**Your assignment:**
Please count the lines in the listing below where the word "интернет" appears. Give the number only.

(Data in this exercise begins)

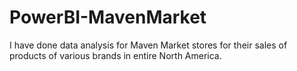 # PowerBI-MavenMarket
I have done data analysis for Maven Market stores for their sales of products of various brands in entire North America. 
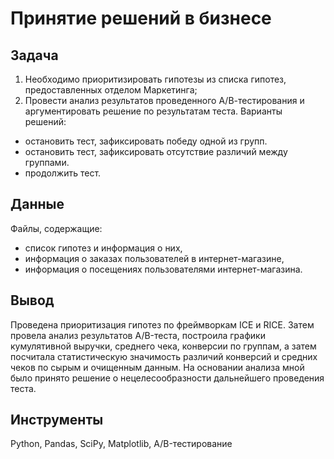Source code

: # Принятие решений в бизнесе

## Задача

1. Необходимо приоритизировать гипотезы из списка гипотез, предоставленных отделом Маркетинга;
2. Провести анализ результатов проведенного А/В-тестирования и аргументировать решение по результатам теста.
Варианты решений:
- остановить тест, зафиксировать победу одной из групп.
- остановить тест, зафиксировать отсутствие различий между группами.
- продолжить тест.

## Данные
Файлы, содержащие:
- список гипотез и информация о них, 
- информация о заказах пользователей в интернет-магазине,
- информация о посещениях пользователями интернет-магазина.

## Вывод

  Проведена приоритизация гипотез по фреймворкам ICE и RICE. Затем провела анализ
  результатов A/B-теста, построила графики кумулятивной выручки, среднего чека,
  конверсии по группам, а затем посчитала статистическую значимость различий конверсий
  и средних чеков по сырым и очищенным данным. На основании анализа мной было
  принято решение о нецелесообразности дальнейшего проведения теста.
## Инструменты 
Python, Pandas, SciPy, Matplotlib, A/B-тестирование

(Data in this exercise ends)

**Result of this exercise:**
2